Os esforços por uma auditoria da dívida pública no Brasil têm repercutido na Europa em crise. Em dezembro do ano passado, Maria Lúcia esteve em um evento no Senado da Bélgica. A ideia de auditoria chamou a atenção de militantes de Grécia e da Irlanda, os dois países mais atingidos pela crise econômica na Europa. Em maio deste ano, a auditora da Receita foi convidada a ir à Grécia, onde participou de duas conferências sobre o tema. Na Irlanda, uma comissão foi formada para investigar a dívida do país.

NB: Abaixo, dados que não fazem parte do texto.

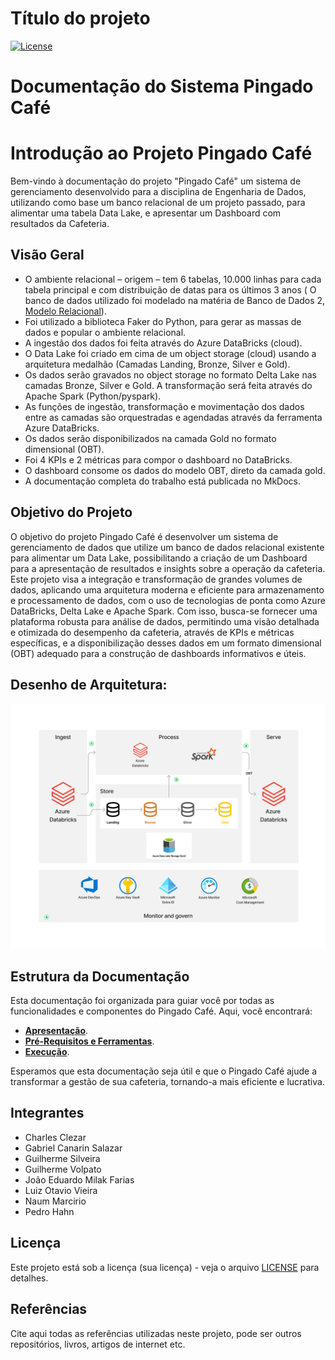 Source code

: # Título do projeto

[![License](https://img.shields.io/badge/License-MIT-blue.svg)](LICENSE)

# Documentação do Sistema Pingado Café

# Introdução ao Projeto Pingado Café

Bem-vindo à documentação do projeto "Pingado Café" um sistema de gerenciamento desenvolvido para a disciplina de Engenharia de Dados, utilizando como base um banco relacional de um projeto passado, para alimentar uma tabela Data Lake, e apresentar um Dashboard com resultados da Cafeteria.

## Visão Geral

- O ambiente relacional – origem – tem 6 tabelas, 10.000 linhas para cada tabela principal e com distribuição de datas para os últimos 3 anos ( O banco de dados utilizado foi modelado na matéria de Banco de Dados 2, [Modelo Relacional](https://dbdiagram.io/d/6499ee8e02bd1c4a5e18a355)).
- Foi utilizado a biblioteca Faker do Python, para gerar as massas de dados e popular o ambiente relacional.
- A ingestão dos dados foi feita através do Azure DataBricks (cloud).
- O Data Lake foi criado em cima de um object storage (cloud) usando a arquitetura medalhão (Camadas Landing, Bronze, Silver e Gold).
- Os dados serão gravados no object storage no formato Delta Lake nas camadas Bronze, Silver e Gold.
  A transformação será feita através do Apache Spark (Python/pyspark).
- As funções de ingestão, transformação e movimentação dos dados entre as camadas são
  orquestradas e agendadas através da ferramenta Azure DataBricks.
- Os dados serão disponibilizados na camada Gold no formato dimensional (OBT).
- Foi 4 KPIs e 2 métricas para compor o dashboard no DataBricks.
- O dashboard consome os dados do modelo OBT, direto da camada gold.
- A documentação completa do trabalho está publicada no MkDocs.

## Objetivo do Projeto

O objetivo do projeto Pingado Café é desenvolver um sistema de gerenciamento de dados que utilize um banco de dados relacional existente para alimentar um Data Lake, possibilitando a criação de um Dashboard para a apresentação de resultados e insights sobre a operação da cafeteria. Este projeto visa a integração e transformação de grandes volumes de dados, aplicando uma arquitetura moderna e eficiente para armazenamento e processamento de dados, com o uso de tecnologias de ponta como Azure DataBricks, Delta Lake e Apache Spark. Com isso, busca-se fornecer uma plataforma robusta para análise de dados, permitindo uma visão detalhada e otimizada do desempenho da cafeteria, através de KPIs e métricas específicas, e a disponibilização desses dados em um formato dimensional (OBT) adequado para a construção de dashboards informativos e úteis.

## Desenho de Arquitetura:

![image](./mkdocs/docs/images/DIAGRAMA%20ETL.png)

## Estrutura da Documentação

Esta documentação foi organizada para guiar você por todas as funcionalidades e componentes do Pingado Café. Aqui, você encontrará:

- **[Apresentação](./index.md)**.
- **[Pré-Requisitos e Ferramentas](./prerequisitos.md)**.
- **[Execução](./comoExecutar.md)**.

Esperamos que esta documentação seja útil e que o Pingado Café ajude a transformar a gestão de sua cafeteria, tornando-a mais eficiente e lucrativa.

## Integrantes

- Charles Clezar
- Gabriel Canarin Salazar
- Guilherme Silveira
- Guilherme Volpato
- João Eduardo Milak Farias
- Luiz Otavio Vieira
- Naum Marcirio
- Pedro Hahn


## Licença

Este projeto está sob a licença (sua licença) - veja o arquivo [LICENSE](https://github.com/GuilhermeVolpato/Engenharia-de-dados/License) para detalhes.

## Referências

Cite aqui todas as referências utilizadas neste projeto, pode ser outros repositórios, livros, artigos de internet etc.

Se hoje países europeus sofrem por não ter como pagar seus débitos, Fatorelli afirma que o Brasil pode ir pelo mesmo caminho. Ela diz que fundos brasileiros geridos pelo governo podem acabar transferindo grande número “papéis podres” para o país. Maria Lúcia se refere aos derivativos, títulos de ações que grandes bancos internacionais “transformam” em dinheiro, negociando-os mesmo sem a certeza de que darão rendimento. Papéis que teriam sido os responsáveis pelo início da crise mundial, nos Estados Unidos. “Já identificamos na Auditoria Cidadã vários mecanismos para transferir estes papéis podres para o Brasil. Um deles está na legislação do pré-sal. Nela está dito que os investimentos do fundo do pré-sal serão aplicados preferencialmente em ativos internacionais. E quais são estes ativos? São estes papéis podres”, diz. Ela afirma ainda que o grande volume de obras justificadas pela realização da Copa do Mundo e das Olimpíadas no país pode aumentar significativamente o endividamento público.

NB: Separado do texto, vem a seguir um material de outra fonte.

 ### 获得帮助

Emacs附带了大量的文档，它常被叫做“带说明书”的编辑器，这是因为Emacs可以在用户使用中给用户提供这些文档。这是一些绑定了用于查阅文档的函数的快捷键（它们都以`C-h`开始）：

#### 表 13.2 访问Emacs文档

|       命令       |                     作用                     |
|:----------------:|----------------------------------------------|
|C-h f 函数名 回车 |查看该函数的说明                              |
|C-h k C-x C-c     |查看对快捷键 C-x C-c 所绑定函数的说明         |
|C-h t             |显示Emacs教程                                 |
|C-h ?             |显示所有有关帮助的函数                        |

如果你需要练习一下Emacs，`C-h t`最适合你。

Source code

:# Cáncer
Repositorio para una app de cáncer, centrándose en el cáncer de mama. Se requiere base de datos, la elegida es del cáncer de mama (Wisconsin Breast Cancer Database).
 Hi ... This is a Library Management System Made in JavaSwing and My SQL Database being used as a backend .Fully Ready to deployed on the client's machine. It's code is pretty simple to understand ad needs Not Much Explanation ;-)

Mesmo que o Brasil ainda não viva a mesma situação dos europeus, Maria Lúcia Fatorelli já vê o governo tomando medidas de austeridade muito semelhantes com as que vêm sendo realizadas no Velho Continente, caso da privatização dos aeroportos e do corte de R$ 50 bilhões no orçamento de 2011. A auditora cita também projetos que tramitam no Congresso e que podem retirar direitos do funcionalismo público, como o PL 1992, que estabelece um fundo de capitalização para aqueles que ganham acima do teto do regime geral da previdência.

Não à toa, a palestra desta terça (12) foi organizada pela Associação dos Servidores da Ufrgs e da Ufcspa (Assufrgs). Os servidores das universidades federais em todo o país estão em greve, pedindo um piso de três salários mínimos com repercussão no resto da folha. Eles também se manifestam contra a criação do fundo de previdência e contra o PL 549, que estabelece um reajuste fixo para o conjunto da folha do funcionalismo federal para os próximos dez anos.

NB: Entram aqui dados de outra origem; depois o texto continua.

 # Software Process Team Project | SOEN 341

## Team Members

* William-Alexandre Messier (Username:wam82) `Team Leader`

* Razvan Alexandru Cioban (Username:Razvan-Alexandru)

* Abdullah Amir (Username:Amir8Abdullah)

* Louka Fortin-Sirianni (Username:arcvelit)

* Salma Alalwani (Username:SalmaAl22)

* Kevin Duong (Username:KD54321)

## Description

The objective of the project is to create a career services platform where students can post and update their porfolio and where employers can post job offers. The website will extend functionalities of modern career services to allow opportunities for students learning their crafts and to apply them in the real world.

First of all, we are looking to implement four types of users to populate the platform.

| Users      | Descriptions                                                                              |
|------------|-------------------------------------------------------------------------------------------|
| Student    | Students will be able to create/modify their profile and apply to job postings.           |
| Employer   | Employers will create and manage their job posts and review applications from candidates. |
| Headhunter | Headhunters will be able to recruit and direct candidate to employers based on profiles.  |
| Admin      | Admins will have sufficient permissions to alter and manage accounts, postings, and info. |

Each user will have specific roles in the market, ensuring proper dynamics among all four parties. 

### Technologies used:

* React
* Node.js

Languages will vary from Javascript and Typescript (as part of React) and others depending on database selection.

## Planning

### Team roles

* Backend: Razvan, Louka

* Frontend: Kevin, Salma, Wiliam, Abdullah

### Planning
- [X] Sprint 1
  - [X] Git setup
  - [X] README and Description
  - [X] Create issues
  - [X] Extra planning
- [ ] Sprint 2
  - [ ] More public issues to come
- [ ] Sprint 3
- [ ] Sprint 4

Berna diz que o conhecimento sobre o endividamento público ajudará – e muito – os servidores em suas reivindicações. “Terá influência enorme, porque o governo diz que tem R$ 19 bilhões para o conjunto do funcionalismo e as nossas demandas teriam custo de R$ 50 bilhões. Este valor, como disse a Maria Lúcia, equivale a apenas 25 dias de pagamento de dívida pública”, disse.